A popular sector of technology, the semiconductors, offers a niche market for the investors. This is also a very competitive ETF market. Semiconductor ETF market is ruled by PowerShares, State Street, iShares and Merril Lynch and they all target a relatively thinner slice of the technology sector. The semiconductor industry in US is run by the giants Intel and Texas Instruments but quite a number of publicly traded companies maintain a material market share. This includes companies like AMD and National Semiconductor.
The four semiconductor ETFs have many similarities including the significant overlaps in holdings. Each of the funds have something different to offer for the investors.
- HOLRDS Merril Lynch Semiconductor (SMH) is the largest ETF in the semiconductor market. It has a total of $725 million in assets and concentrates a large portion of its portfolio dedicated to Intel and Texas Instruments. A total of 23% of the funds are allocated to Intel and 22% to Texas Instruments. The year to date return is best recorded at 43.1% last year. SMH has around 18 holding in total.
- SPDR S&P Semiconductor ETF (XSD) is known as the cheapest of the four semiconductor ETFs. It has the best year to date return till now and is based on the equal weighted index. The allocation of funds includes a small percentage with Intel and Texas Instruments with a total of 8.3% of both amongst the 27 holdings. XSD has an expense ratio of 0.35%.
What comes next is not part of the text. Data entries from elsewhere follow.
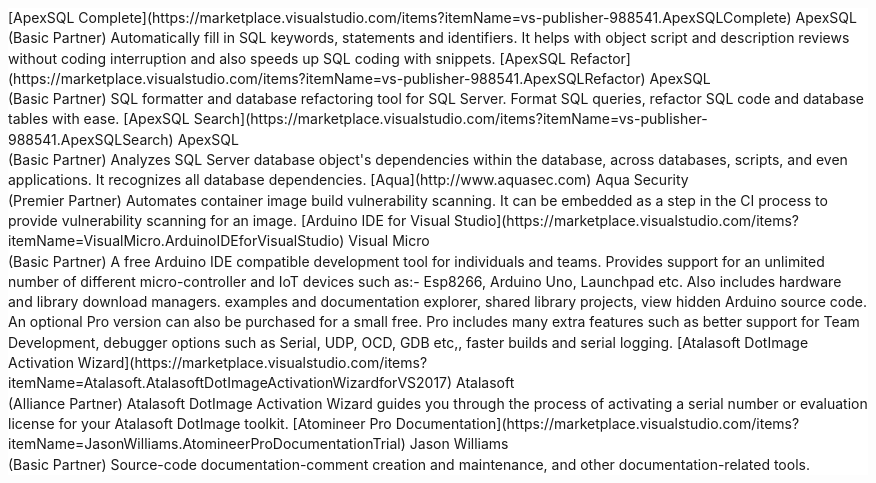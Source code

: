 <tr>
  <td>[ApexSQL Complete](https://marketplace.visualstudio.com/items?itemName=vs-publisher-988541.ApexSQLComplete)</td>
  <td>ApexSQL <br/>(Basic Partner)</td>
  <td>Automatically fill in SQL keywords, statements and identifiers. It helps with object script and description reviews without coding interruption and also speeds up SQL coding with snippets.</td>
</tr>

<tr>
  <td>[ApexSQL Refactor](https://marketplace.visualstudio.com/items?itemName=vs-publisher-988541.ApexSQLRefactor)</td>
  <td>ApexSQL <br/>(Basic Partner)</td>
  <td>SQL formatter and database refactoring tool for SQL Server. Format SQL queries, refactor SQL code and database tables with ease.</td>
</tr>

<tr>
  <td>[ApexSQL Search](https://marketplace.visualstudio.com/items?itemName=vs-publisher-988541.ApexSQLSearch)</td>
  <td>ApexSQL <br/>(Basic Partner)</td>
  <td>Analyzes SQL Server database object's dependencies within the database, across databases, scripts, and even applications. It recognizes all database dependencies.</td>
</tr>

<tr>
  <td>[Aqua](http://www.aquasec.com)</td>
  <td>Aqua Security <br/>(Premier Partner)</td>
  <td>Automates container image build vulnerability scanning. It can be embedded as a step in the CI process to provide vulnerability scanning for an image. </td>
</tr>

<tr>
  <td>[Arduino IDE for Visual Studio](https://marketplace.visualstudio.com/items?itemName=VisualMicro.ArduinoIDEforVisualStudio)</td>
  <td>Visual Micro <br/>(Basic Partner)</td>
  <td>A free Arduino IDE compatible development tool for individuals and teams. Provides support for an unlimited number of different micro-controller and IoT devices such as:- Esp8266, Arduino Uno, Launchpad etc. Also includes hardware and library download managers. examples and documentation explorer, shared library projects, view hidden Arduino source code. An optional Pro version can also be purchased for a small free. Pro includes many extra features such as better support for Team Development, debugger options such as Serial, UDP, OCD, GDB etc,, faster builds and serial logging.</td>
</tr>

<tr>
  <td>[Atalasoft DotImage Activation Wizard](https://marketplace.visualstudio.com/items?itemName=Atalasoft.AtalasoftDotImageActivationWizardforVS2017)</td>
  <td>Atalasoft<br/>(Alliance Partner)</td>
  <td>Atalasoft DotImage Activation Wizard guides you through the process of activating a serial number or evaluation license for your Atalasoft DotImage toolkit.</td>
</tr>

<tr>
  <td>[Atomineer Pro Documentation](https://marketplace.visualstudio.com/items?itemName=JasonWilliams.AtomineerProDocumentationTrial)</td>
  <td>Jason Williams <br/>(Basic Partner)</td>
  <td>Source-code documentation-comment creation and maintenance, and other documentation-related tools.</td>
</tr>
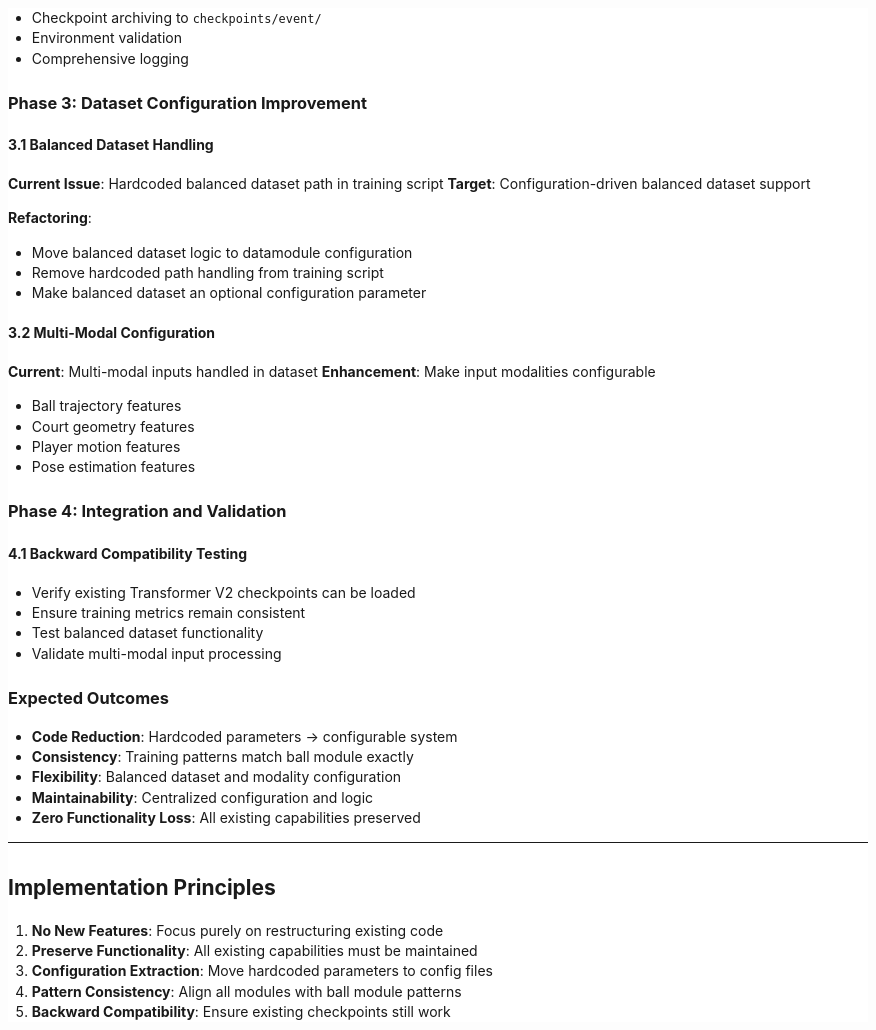   - Checkpoint archiving to `checkpoints/event/`
  - Environment validation
  - Comprehensive logging

### Phase 3: Dataset Configuration Improvement

#### 3.1 Balanced Dataset Handling

**Current Issue**: Hardcoded balanced dataset path in training script
**Target**: Configuration-driven balanced dataset support

**Refactoring**:

  - Move balanced dataset logic to datamodule configuration
  - Remove hardcoded path handling from training script
  - Make balanced dataset an optional configuration parameter

#### 3.2 Multi-Modal Configuration

**Current**: Multi-modal inputs handled in dataset
**Enhancement**: Make input modalities configurable

  - Ball trajectory features
  - Court geometry features
  - Player motion features
  - Pose estimation features

### Phase 4: Integration and Validation

#### 4.1 Backward Compatibility Testing

  - Verify existing Transformer V2 checkpoints can be loaded
  - Ensure training metrics remain consistent
  - Test balanced dataset functionality
  - Validate multi-modal input processing

### Expected Outcomes

  - **Code Reduction**: Hardcoded parameters → configurable system
  - **Consistency**: Training patterns match ball module exactly
  - **Flexibility**: Balanced dataset and modality configuration
  - **Maintainability**: Centralized configuration and logic
  - **Zero Functionality Loss**: All existing capabilities preserved

-----

## Implementation Principles

1.  **No New Features**: Focus purely on restructuring existing code
2.  **Preserve Functionality**: All existing capabilities must be maintained
3.  **Configuration Extraction**: Move hardcoded parameters to config files
4.  **Pattern Consistency**: Align all modules with ball module patterns
5.  **Backward Compatibility**: Ensure existing checkpoints still work
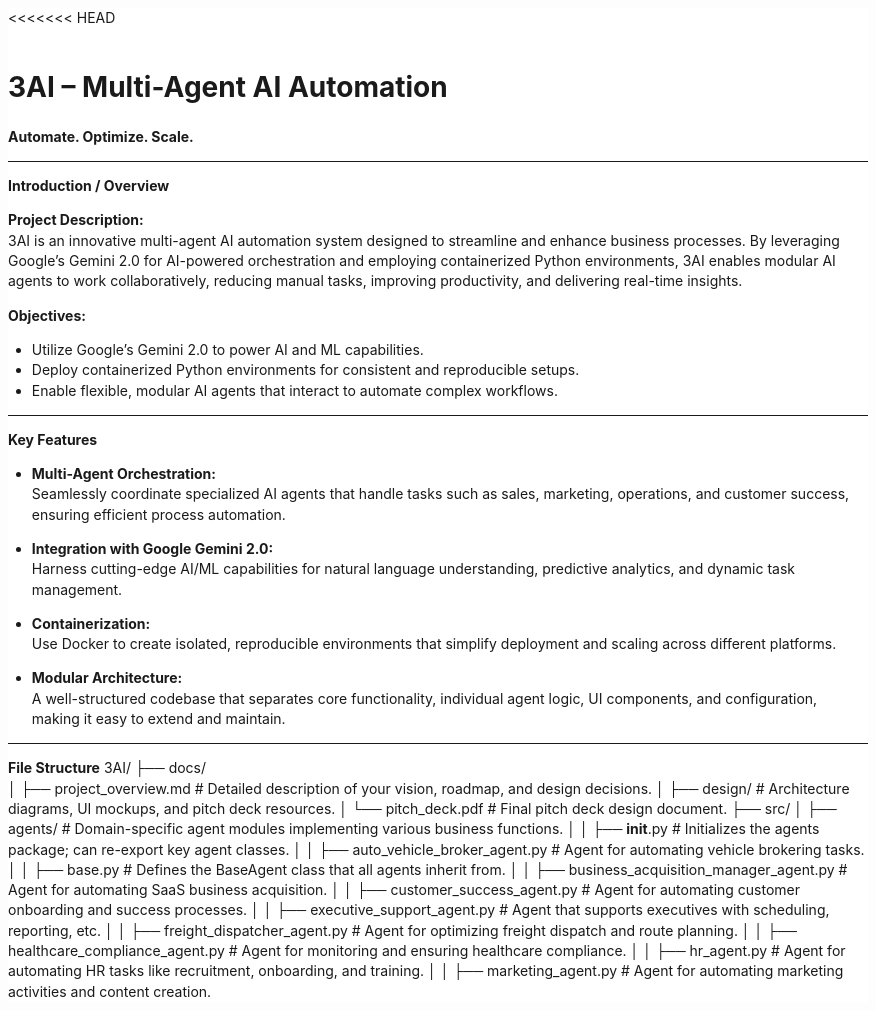 <<<<<<< HEAD
# 3AI – Multi-Agent AI Automation
**Automate. Optimize. Scale.**

---

**Introduction / Overview**

**Project Description:**  
3AI is an innovative multi-agent AI automation system designed to streamline and enhance business processes. By leveraging Google’s Gemini 2.0 for AI-powered orchestration and employing containerized Python environments, 3AI enables modular AI agents to work collaboratively, reducing manual tasks, improving productivity, and delivering real-time insights.

**Objectives:**
- Utilize Google’s Gemini 2.0 to power AI and ML capabilities.
- Deploy containerized Python environments for consistent and reproducible setups.
- Enable flexible, modular AI agents that interact to automate complex workflows.

---

**Key Features**

- **Multi-Agent Orchestration:**  
  Seamlessly coordinate specialized AI agents that handle tasks such as sales, marketing, operations, and customer success, ensuring efficient process automation.

- **Integration with Google Gemini 2.0:**  
  Harness cutting-edge AI/ML capabilities for natural language understanding, predictive analytics, and dynamic task management.

- **Containerization:**  
  Use Docker to create isolated, reproducible environments that simplify deployment and scaling across different platforms.

- **Modular Architecture:**  
  A well-structured codebase that separates core functionality, individual agent logic, UI components, and configuration, making it easy to extend and maintain.

---
**File Structure**
3AI/
├── docs/                    
│   ├── project_overview.md    # Detailed description of your vision, roadmap, and design decisions.
│   ├── design/               # Architecture diagrams, UI mockups, and pitch deck resources.
│   └── pitch_deck.pdf        # Final pitch deck design document.
├── src/
│   ├── agents/               # Domain-specific agent modules implementing various business functions.
│   │   ├── __init__.py         # Initializes the agents package; can re-export key agent classes.
│   │   ├── auto_vehicle_broker_agent.py  # Agent for automating vehicle brokering tasks.
│   │   ├── base.py           # Defines the BaseAgent class that all agents inherit from.
│   │   ├── business_acquisition_manager_agent.py  # Agent for automating SaaS business acquisition.
│   │   ├── customer_success_agent.py  # Agent for automating customer onboarding and success processes.
│   │   ├── executive_support_agent.py  # Agent that supports executives with scheduling, reporting, etc.
│   │   ├── freight_dispatcher_agent.py  # Agent for optimizing freight dispatch and route planning.
│   │   ├── healthcare_compliance_agent.py  # Agent for monitoring and ensuring healthcare compliance.
│   │   ├── hr_agent.py       # Agent for automating HR tasks like recruitment, onboarding, and training.
│   │   ├── marketing_agent.py  # Agent for automating marketing activities and content creation.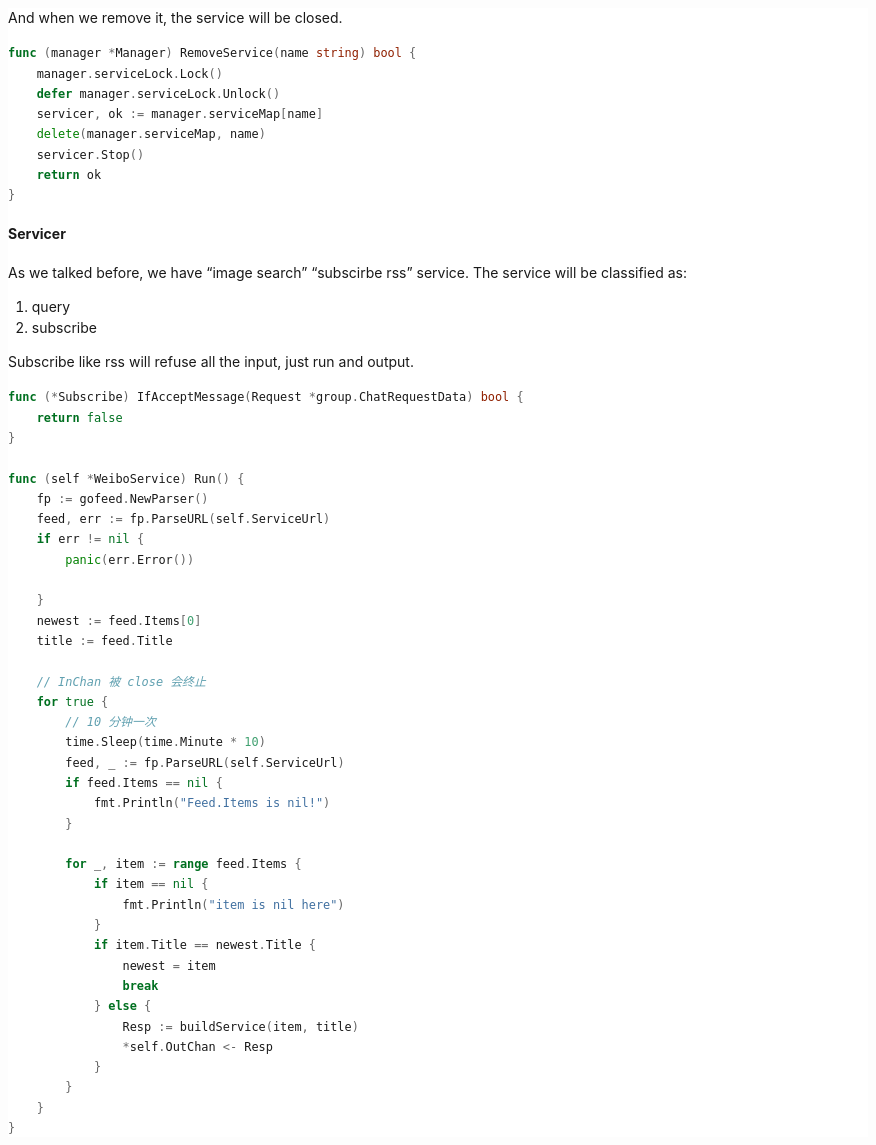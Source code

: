 And when we remove it, the service will be closed.

```go
func (manager *Manager) RemoveService(name string) bool {
	manager.serviceLock.Lock()
	defer manager.serviceLock.Unlock()
	servicer, ok := manager.serviceMap[name]
	delete(manager.serviceMap, name)
	servicer.Stop()
	return ok
}
```

#### Servicer

As we talked before, we have “image search” “subscirbe rss” service. The service will be classified as:

1. query
2. subscribe

Subscribe like rss will refuse all the input, just run and output.

```go
func (*Subscribe) IfAcceptMessage(Request *group.ChatRequestData) bool {
	return false
}

func (self *WeiboService) Run() {
	fp := gofeed.NewParser()
	feed, err := fp.ParseURL(self.ServiceUrl)
	if err != nil {
		panic(err.Error())

	}
	newest := feed.Items[0]
	title := feed.Title
	
	// InChan 被 close 会终止
	for true {
		// 10 分钟一次
		time.Sleep(time.Minute * 10)
		feed, _ := fp.ParseURL(self.ServiceUrl)
		if feed.Items == nil {
			fmt.Println("Feed.Items is nil!")
		}

		for _, item := range feed.Items {
			if item == nil {
				fmt.Println("item is nil here")
			}
			if item.Title == newest.Title {
				newest = item
				break
			} else {
				Resp := buildService(item, title)
				*self.OutChan <- Resp
			}
		}
	}
}

```
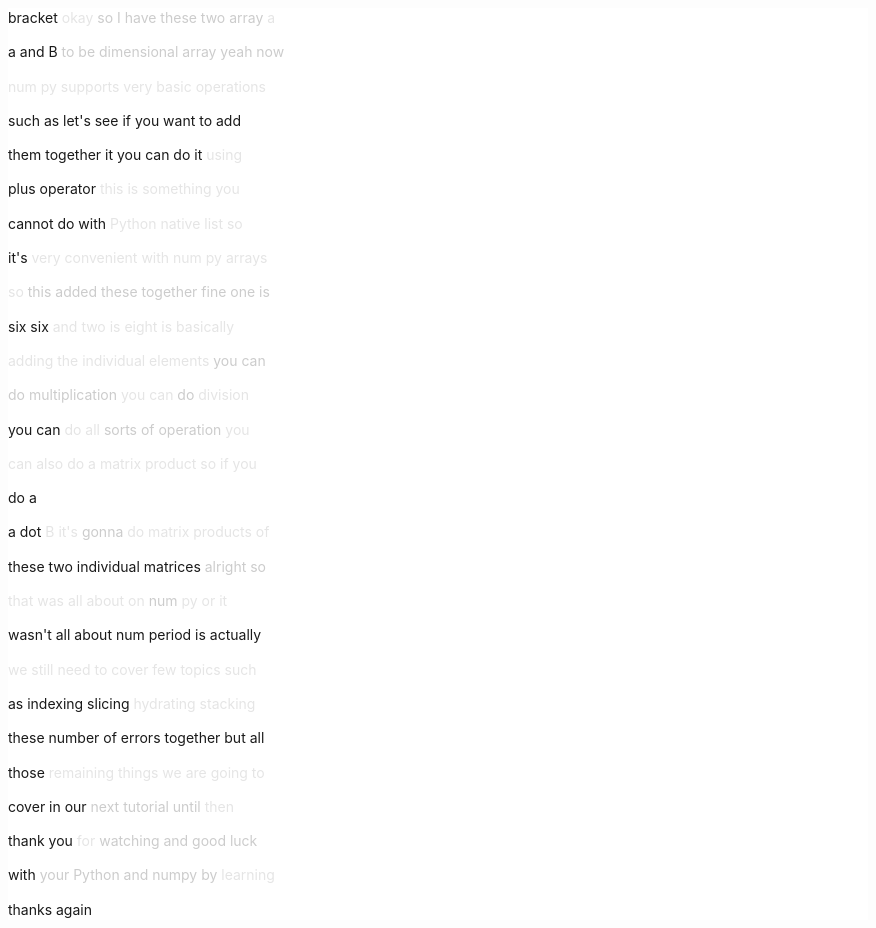 bracket<font color="#E5E5E5"> okay</font><font color="#CCCCCC"> so I have these two array</font><font color="#E5E5E5"> a</font>

a and B<font color="#CCCCCC"> to be dimensional array yeah now</font>

<font color="#E5E5E5">num py supports very basic operations</font>

such as let's see if you want to add

them together it you can do it<font color="#E5E5E5"> using</font>

plus operator<font color="#E5E5E5"> this is something you</font>

cannot do with<font color="#E5E5E5"> Python native list so</font>

it's<font color="#E5E5E5"> very convenient with num py arrays</font>

<font color="#E5E5E5">so</font><font color="#CCCCCC"> this added these together fine one is</font>

six six<font color="#E5E5E5"> and two is eight is basically</font>

<font color="#E5E5E5">adding the individual elements</font><font color="#CCCCCC"> you can</font>

<font color="#CCCCCC">do multiplication</font><font color="#E5E5E5"> you can</font><font color="#CCCCCC"> do</font><font color="#E5E5E5"> division</font>

you can<font color="#E5E5E5"> do all</font><font color="#CCCCCC"> sorts of operation</font><font color="#E5E5E5"> you</font>

<font color="#E5E5E5">can also do a matrix product so if you</font>

do a

a dot<font color="#E5E5E5"> B it's</font><font color="#CCCCCC"> gonna</font><font color="#E5E5E5"> do matrix products of</font>

these two individual matrices<font color="#CCCCCC"> alright so</font>

<font color="#E5E5E5">that was all about on</font><font color="#CCCCCC"> num</font><font color="#E5E5E5"> py or it</font>

wasn't all about num period is actually

<font color="#E5E5E5">we still need to cover few topics such</font>

as indexing slicing<font color="#E5E5E5"> hydrating stacking</font>

these number of errors together but all

those<font color="#E5E5E5"> remaining things we are going to</font>

cover in our<font color="#CCCCCC"> next tutorial until</font><font color="#E5E5E5"> then</font>

thank you<font color="#E5E5E5"> for</font><font color="#CCCCCC"> watching and good luck</font>

with<font color="#CCCCCC"> your Python and numpy by</font><font color="#E5E5E5"> learning</font>

thanks again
- iShares North American Technology Semiconductors Index Fund (IGW) is tracking the S&P North American Technology Semiconductors Index. This index is targeting the performance of capital equipment producers and manufacturers of wafers or chips. IGW has the strongest price to earnings ratio and the best year to date return was 52.5% till last year. The expense ratio is 0.48% with a total of 46 holdings.
- PowerShares Dynamic Semiconductor Portfolio (PSI) is uniquely based on the intelligent index “Intellidex”. PSI has total 30 holdings with 10.3% in Intel and Texas Instruments. The expense ratio is 0.60% and the best year to date returns is recorded to be 27.6%.
The competition by the four ETFs is challenged recently by leveraged products from Direxion. The Daily Semiconducotr Bull 3x Shares (SOXL) and Daily Semiconductor Bear 3x Shares (SOXS) are aiming to provide daily returns of 300% and -300% in the PHLX Semiconductor Index. ProShares is also offering a pair of 200% leveraged and inverse leveraged semiconductor ETFs which are linked to the Dow Jones US Semiconductor Index.
The evolution in the semiconductor index has attracted many investors to the semiconductor ETF market. It is proving to be a good addition in the portfolios of investors since the semiconductor industry is growing with an expected sales only in US to cross a total of $225 billion. Last few years projected the growth to be declining but economic experts take this decline to be short term and able enough to gain a larger share in the market.